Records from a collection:
BEGIN

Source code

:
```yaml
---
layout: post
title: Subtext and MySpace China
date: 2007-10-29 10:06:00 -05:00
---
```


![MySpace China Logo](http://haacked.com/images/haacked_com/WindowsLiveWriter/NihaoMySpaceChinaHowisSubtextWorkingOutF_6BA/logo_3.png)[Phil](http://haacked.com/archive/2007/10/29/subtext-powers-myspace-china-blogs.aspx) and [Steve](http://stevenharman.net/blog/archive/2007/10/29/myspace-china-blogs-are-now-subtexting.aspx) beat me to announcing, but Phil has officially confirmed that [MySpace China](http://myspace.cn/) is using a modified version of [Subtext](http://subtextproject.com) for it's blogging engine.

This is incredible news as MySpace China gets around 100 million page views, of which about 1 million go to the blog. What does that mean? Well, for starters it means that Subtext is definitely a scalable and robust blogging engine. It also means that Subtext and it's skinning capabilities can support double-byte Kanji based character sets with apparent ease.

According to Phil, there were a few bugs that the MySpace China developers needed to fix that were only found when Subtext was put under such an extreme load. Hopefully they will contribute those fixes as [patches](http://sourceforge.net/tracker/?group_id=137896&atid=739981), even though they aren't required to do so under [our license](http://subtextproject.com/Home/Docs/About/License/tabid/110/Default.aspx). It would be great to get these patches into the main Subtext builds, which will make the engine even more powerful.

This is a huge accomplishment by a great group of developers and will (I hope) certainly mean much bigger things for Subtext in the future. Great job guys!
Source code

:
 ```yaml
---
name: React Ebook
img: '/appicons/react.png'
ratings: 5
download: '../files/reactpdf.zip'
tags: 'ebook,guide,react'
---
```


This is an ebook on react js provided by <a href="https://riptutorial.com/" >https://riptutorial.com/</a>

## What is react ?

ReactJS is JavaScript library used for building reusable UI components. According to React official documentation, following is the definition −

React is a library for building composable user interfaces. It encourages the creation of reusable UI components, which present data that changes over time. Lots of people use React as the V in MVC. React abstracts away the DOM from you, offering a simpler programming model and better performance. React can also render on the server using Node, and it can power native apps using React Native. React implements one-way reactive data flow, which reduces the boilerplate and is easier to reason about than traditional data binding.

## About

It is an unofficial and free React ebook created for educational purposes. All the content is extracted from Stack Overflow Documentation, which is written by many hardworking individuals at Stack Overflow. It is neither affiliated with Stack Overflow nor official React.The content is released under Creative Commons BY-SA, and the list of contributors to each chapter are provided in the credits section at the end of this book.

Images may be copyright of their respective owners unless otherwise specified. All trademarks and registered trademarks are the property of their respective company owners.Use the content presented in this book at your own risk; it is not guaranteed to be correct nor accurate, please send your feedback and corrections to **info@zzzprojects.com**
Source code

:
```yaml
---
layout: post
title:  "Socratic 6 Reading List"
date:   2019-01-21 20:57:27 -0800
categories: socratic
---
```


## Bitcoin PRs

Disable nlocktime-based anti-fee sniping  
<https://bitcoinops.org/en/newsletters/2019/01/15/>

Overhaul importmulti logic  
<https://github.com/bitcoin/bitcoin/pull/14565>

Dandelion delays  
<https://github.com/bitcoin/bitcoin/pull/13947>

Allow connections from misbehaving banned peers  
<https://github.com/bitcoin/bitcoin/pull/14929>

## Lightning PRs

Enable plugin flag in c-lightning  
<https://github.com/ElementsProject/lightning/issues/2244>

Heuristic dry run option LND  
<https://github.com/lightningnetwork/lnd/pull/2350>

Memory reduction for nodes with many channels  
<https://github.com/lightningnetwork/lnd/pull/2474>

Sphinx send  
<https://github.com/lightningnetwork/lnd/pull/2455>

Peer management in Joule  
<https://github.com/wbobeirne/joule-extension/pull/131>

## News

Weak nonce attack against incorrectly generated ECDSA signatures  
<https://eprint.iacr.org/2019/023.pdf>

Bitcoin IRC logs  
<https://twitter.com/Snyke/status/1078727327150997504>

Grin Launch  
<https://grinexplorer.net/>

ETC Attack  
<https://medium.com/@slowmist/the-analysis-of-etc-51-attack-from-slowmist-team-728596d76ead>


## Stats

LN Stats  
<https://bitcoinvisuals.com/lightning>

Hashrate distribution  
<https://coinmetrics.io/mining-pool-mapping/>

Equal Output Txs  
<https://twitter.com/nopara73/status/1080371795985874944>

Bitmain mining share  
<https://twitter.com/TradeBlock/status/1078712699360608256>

END

### WHAT IS EXPECTED:
Transcribe the records exactly as they appear.

### YOUR SOLUTION:
Source code

:
```yaml
---
layout: post
title: Subtext and MySpace China
date: 2007-10-29 10:06:00 -05:00
---
```


![MySpace China Logo](http://haacked.com/images/haacked_com/WindowsLiveWriter/NihaoMySpaceChinaHowisSubtextWorkingOutF_6BA/logo_3.png)[Phil](http://haacked.com/archive/2007/10/29/subtext-powers-myspace-china-blogs.aspx) and [Steve](http://stevenharman.net/blog/archive/2007/10/29/myspace-china-blogs-are-now-subtexting.aspx) beat me to announcing, but Phil has officially confirmed that [MySpace China](http://myspace.cn/) is using a modified version of [Subtext](http://subtextproject.com) for it's blogging engine.

This is incredible news as MySpace China gets around 100 million page views, of which about 1 million go to the blog. What does that mean? Well, for starters it means that Subtext is definitely a scalable and robust blogging engine. It also means that Subtext and it's skinning capabilities can support double-byte Kanji based character sets with apparent ease.

According to Phil, there were a few bugs that the MySpace China developers needed to fix that were only found when Subtext was put under such an extreme load. Hopefully they will contribute those fixes as [patches](http://sourceforge.net/tracker/?group_id=137896&atid=739981), even though they aren't required to do so under [our license](http://subtextproject.com/Home/Docs/About/License/tabid/110/Default.aspx). It would be great to get these patches into the main Subtext builds, which will make the engine even more powerful.

This is a huge accomplishment by a great group of developers and will (I hope) certainly mean much bigger things for Subtext in the future. Great job guys!
Source code

:
 ```yaml
---
name: React Ebook
img: '/appicons/react.png'
ratings: 5
download: '../files/reactpdf.zip'
tags: 'ebook,guide,react'
---
```


This is an ebook on react js provided by <a href="https://riptutorial.com/" >https://riptutorial.com/</a>

## What is react ?

ReactJS is JavaScript library used for building reusable UI components. According to React official documentation, following is the definition −

React is a library for building composable user interfaces. It encourages the creation of reusable UI components, which present data that changes over time. Lots of people use React as the V in MVC. React abstracts away the DOM from you, offering a simpler programming model and better performance. React can also render on the server using Node, and it can power native apps using React Native. React implements one-way reactive data flow, which reduces the boilerplate and is easier to reason about than traditional data binding.

## About

It is an unofficial and free React ebook created for educational purposes. All the content is extracted from Stack Overflow Documentation, which is written by many hardworking individuals at Stack Overflow. It is neither affiliated with Stack Overflow nor official React.The content is released under Creative Commons BY-SA, and the list of contributors to each chapter are provided in the credits section at the end of this book.

Images may be copyright of their respective owners unless otherwise specified. All trademarks and registered trademarks are the property of their respective company owners.Use the content presented in this book at your own risk; it is not guaranteed to be correct nor accurate, please send your feedback and corrections to **info@zzzprojects.com**
Source code

:
```yaml
---
layout: post
title:  "Socratic 6 Reading List"
date:   2019-01-21 20:57:27 -0800
categories: socratic
---
```


## Bitcoin PRs

Disable nlocktime-based anti-fee sniping  
<https://bitcoinops.org/en/newsletters/2019/01/15/>

Overhaul importmulti logic  
<https://github.com/bitcoin/bitcoin/pull/14565>

Dandelion delays  
<https://github.com/bitcoin/bitcoin/pull/13947>

Allow connections from misbehaving banned peers  
<https://github.com/bitcoin/bitcoin/pull/14929>

## Lightning PRs

Enable plugin flag in c-lightning  
<https://github.com/ElementsProject/lightning/issues/2244>

Heuristic dry run option LND  
<https://github.com/lightningnetwork/lnd/pull/2350>

Memory reduction for nodes with many channels  
<https://github.com/lightningnetwork/lnd/pull/2474>

Sphinx send  
<https://github.com/lightningnetwork/lnd/pull/2455>

Peer management in Joule  
<https://github.com/wbobeirne/joule-extension/pull/131>

## News

Weak nonce attack against incorrectly generated ECDSA signatures  
<https://eprint.iacr.org/2019/023.pdf>

Bitcoin IRC logs  
<https://twitter.com/Snyke/status/1078727327150997504>

Grin Launch  
<https://grinexplorer.net/>

ETC Attack  
<https://medium.com/@slowmist/the-analysis-of-etc-51-attack-from-slowmist-team-728596d76ead>


## Stats

LN Stats  
<https://bitcoinvisuals.com/lightning>

Hashrate distribution  
<https://coinmetrics.io/mining-pool-mapping/>

Equal Output Txs  
<https://twitter.com/nopara73/status/1080371795985874944>

Bitmain mining share  
<https://twitter.com/TradeBlock/status/1078712699360608256>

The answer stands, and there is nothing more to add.